Sunday, July 24, 2005

The Negative Press

The liberal news media is still up to its old antics.

Remember how Donald Rumsfeld & company used to complain about how the press was only reporting one side of the story in Iraq? How it concentrated only on the negative and ignored the positive, feel good stories that were so deserving of our attention? How we never heard nearly enough about all the schools and hospitals being rebuilt?

Well, they're still at it.

It seems the press just insists in wallowing in a pit of negativism. Consider the current litany of despair coming out of Iraq. We've lately heard about how the insurgency is stronger and more sophisticated than ever. How the top Egyptian diplomat in Iraq was kidnapped and executed. How the top Algerian diplomat and an associate were kidnapped. How Sunnis helping to draft the Iraqi constitution were gunned down in a Baghdad street. How, because of the war, the U.S. Army isn't going to meet its recruiting goals.

And enough, already, with stories about how more than two years after "mission accomplished" the electrical power in Baghdad is only on for a few hours per day. What do they expect--perfection? And do we really need to hear about Baghdad's municipal water service being knocked out for several days?

And what is it, exactly, with all these bomb stories? You'd think there was nothing else to report. All we hear is how scores of Iraqis are being killed and maimed on a daily basis. A week ago it was ten suicide bombings in a single day, followed by a bomber south of Baghdad that killed 70 and injured 156. Do we really need all this gratuitous repetition?

If the stinking liberal press wants to lose this war for us, that's its business. But I'm getting pretty sick and tired of it. I say it's way past time to report something positive. And if they can't find anything positive to report, then they should make something up.

Copyright (C) 2005 James Michael Brennan, All Rights Reserved


If you don't "get" this piece, apparently you are not alone. On September 17, I posted this clarification.

Saturday, July 16, 2005

Incredible Carnage

Reports vary, but yesterday between six and ten suicide bombings occurred in Baghdad, Iraq. Dozens were killed; scores more were injured. The pace of bombings in Iraq has been ratcheting ever upward, culminating--so far--in Friday's incredible carnage.

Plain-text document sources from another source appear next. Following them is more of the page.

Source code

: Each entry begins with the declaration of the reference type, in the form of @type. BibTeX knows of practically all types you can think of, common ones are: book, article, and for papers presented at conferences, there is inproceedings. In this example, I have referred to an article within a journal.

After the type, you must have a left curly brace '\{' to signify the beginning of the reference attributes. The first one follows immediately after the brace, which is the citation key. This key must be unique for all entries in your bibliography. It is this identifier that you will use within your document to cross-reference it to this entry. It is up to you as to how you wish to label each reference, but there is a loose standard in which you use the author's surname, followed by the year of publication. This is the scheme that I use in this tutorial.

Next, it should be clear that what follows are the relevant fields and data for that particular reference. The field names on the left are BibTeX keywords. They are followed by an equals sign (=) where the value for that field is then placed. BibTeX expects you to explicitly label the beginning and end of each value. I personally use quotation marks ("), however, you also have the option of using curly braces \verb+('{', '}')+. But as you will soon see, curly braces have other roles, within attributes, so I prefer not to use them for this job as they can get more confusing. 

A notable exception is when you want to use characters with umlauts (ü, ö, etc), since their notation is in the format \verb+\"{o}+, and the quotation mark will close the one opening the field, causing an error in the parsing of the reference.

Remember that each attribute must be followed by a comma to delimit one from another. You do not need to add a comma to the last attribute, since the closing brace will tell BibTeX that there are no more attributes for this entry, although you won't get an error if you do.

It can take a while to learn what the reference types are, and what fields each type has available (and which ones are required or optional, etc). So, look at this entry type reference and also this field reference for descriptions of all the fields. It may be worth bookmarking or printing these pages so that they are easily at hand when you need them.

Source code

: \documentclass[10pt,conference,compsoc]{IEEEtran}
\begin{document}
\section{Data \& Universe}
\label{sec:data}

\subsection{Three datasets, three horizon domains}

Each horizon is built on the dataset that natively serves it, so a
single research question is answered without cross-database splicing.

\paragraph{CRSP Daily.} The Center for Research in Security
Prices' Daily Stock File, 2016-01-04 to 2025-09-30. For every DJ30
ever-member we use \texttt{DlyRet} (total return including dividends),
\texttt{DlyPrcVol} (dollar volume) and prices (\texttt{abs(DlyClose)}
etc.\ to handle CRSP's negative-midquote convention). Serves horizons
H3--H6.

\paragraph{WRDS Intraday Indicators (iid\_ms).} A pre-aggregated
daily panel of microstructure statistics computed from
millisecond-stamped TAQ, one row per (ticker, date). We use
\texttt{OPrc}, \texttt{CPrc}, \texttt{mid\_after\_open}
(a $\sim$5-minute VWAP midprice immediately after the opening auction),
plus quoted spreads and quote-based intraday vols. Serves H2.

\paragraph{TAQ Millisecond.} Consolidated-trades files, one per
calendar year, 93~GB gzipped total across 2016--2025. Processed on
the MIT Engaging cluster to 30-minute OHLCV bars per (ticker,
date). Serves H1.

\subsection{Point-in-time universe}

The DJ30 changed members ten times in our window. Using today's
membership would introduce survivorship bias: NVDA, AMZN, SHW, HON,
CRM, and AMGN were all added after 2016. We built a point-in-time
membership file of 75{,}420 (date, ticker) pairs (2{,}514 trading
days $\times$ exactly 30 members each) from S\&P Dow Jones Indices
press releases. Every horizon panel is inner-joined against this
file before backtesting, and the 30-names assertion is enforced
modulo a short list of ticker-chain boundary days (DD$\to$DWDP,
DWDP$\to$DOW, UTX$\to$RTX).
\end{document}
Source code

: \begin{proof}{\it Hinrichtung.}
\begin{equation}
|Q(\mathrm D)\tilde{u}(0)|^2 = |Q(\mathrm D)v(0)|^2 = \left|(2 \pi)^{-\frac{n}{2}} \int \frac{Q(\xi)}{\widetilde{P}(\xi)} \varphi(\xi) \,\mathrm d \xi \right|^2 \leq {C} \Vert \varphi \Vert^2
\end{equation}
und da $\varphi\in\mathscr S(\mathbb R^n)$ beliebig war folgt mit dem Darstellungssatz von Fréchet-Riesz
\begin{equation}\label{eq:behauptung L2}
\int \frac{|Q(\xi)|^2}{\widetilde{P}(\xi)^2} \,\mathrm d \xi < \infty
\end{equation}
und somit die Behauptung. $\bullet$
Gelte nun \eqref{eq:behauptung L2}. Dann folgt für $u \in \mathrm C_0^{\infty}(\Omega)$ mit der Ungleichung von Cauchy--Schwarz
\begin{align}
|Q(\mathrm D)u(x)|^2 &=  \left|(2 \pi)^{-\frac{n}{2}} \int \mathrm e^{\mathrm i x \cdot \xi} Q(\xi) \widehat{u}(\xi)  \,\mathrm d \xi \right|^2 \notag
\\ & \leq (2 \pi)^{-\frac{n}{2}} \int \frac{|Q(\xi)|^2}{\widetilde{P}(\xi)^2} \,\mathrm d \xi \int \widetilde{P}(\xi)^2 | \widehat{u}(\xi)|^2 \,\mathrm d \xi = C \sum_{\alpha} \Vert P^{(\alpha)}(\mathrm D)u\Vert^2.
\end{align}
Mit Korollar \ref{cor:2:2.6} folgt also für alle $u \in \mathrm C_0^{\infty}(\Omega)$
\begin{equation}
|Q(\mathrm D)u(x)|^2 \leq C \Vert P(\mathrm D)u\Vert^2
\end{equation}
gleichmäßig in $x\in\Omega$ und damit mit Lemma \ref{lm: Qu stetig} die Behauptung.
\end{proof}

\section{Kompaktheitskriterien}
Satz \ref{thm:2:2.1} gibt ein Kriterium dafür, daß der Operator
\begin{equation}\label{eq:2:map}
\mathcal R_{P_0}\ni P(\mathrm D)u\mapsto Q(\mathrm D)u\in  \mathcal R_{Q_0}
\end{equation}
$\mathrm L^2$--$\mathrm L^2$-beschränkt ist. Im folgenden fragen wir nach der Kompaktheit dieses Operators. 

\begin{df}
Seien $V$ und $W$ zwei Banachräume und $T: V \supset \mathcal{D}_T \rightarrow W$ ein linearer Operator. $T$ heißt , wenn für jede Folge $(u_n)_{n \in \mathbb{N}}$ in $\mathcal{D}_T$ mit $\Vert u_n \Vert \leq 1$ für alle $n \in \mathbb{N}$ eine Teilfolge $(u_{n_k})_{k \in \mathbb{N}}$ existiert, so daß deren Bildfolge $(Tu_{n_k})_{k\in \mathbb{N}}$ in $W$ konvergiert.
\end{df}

On PBS's Washington Week program, ABC's Martha Raddatz pointed out that between 1980 and 2003 there were 315 suicide bombings worldwide. In the last year and a half, there have been 500 suicide bombings in Iraq alone. Raddatz also said that 800 Iraqis, including Iraqi police, are being killed each month.

We can only conclude that George W. Bush is right: Iraq is the central front in the war on terrorism. Bush has made it so. Bush's incursion has taken Iraq from being a country with minimal terrorist activity under Saddam Hussein to one of the most violent places on the planet today. As always, the Iraqi people are the principal victims.

By far most--perhaps all--of the suicide bombers are foreigners, who stream into Iraq in large numbers. The naive and simple minded view this as a good thing: "we" get to fight the terrorists "over there" instead of on American soil. Iraq is thus a messy but necessary killing field where America occupies and destroys the Islamic jihadists.

It is hard to fathom how any intelligent person could take this notion seriously. The supply of potential suicide bombers is essentially unlimited. Radical, militant Islam grows in size and scope with each affront. America's invasion and subsequent occupation of Iraq has been one of the largest affronts imaginable, causing the worldwide metastasization of the Islamic terrorism cancer. Many, though certainly not all, analysts view the recent subway bombings in London as a direct consequence of the war. America's turn will also come.

At the inception of the war, common sense suggested, and terrorism experts predicted, that the invasion of Iraq would be a recruiting boon for al Qaeda, its friends, and its sympathizers. Can we view the Iraq suicide bombings as other than a spectacular confirmation of this prediction?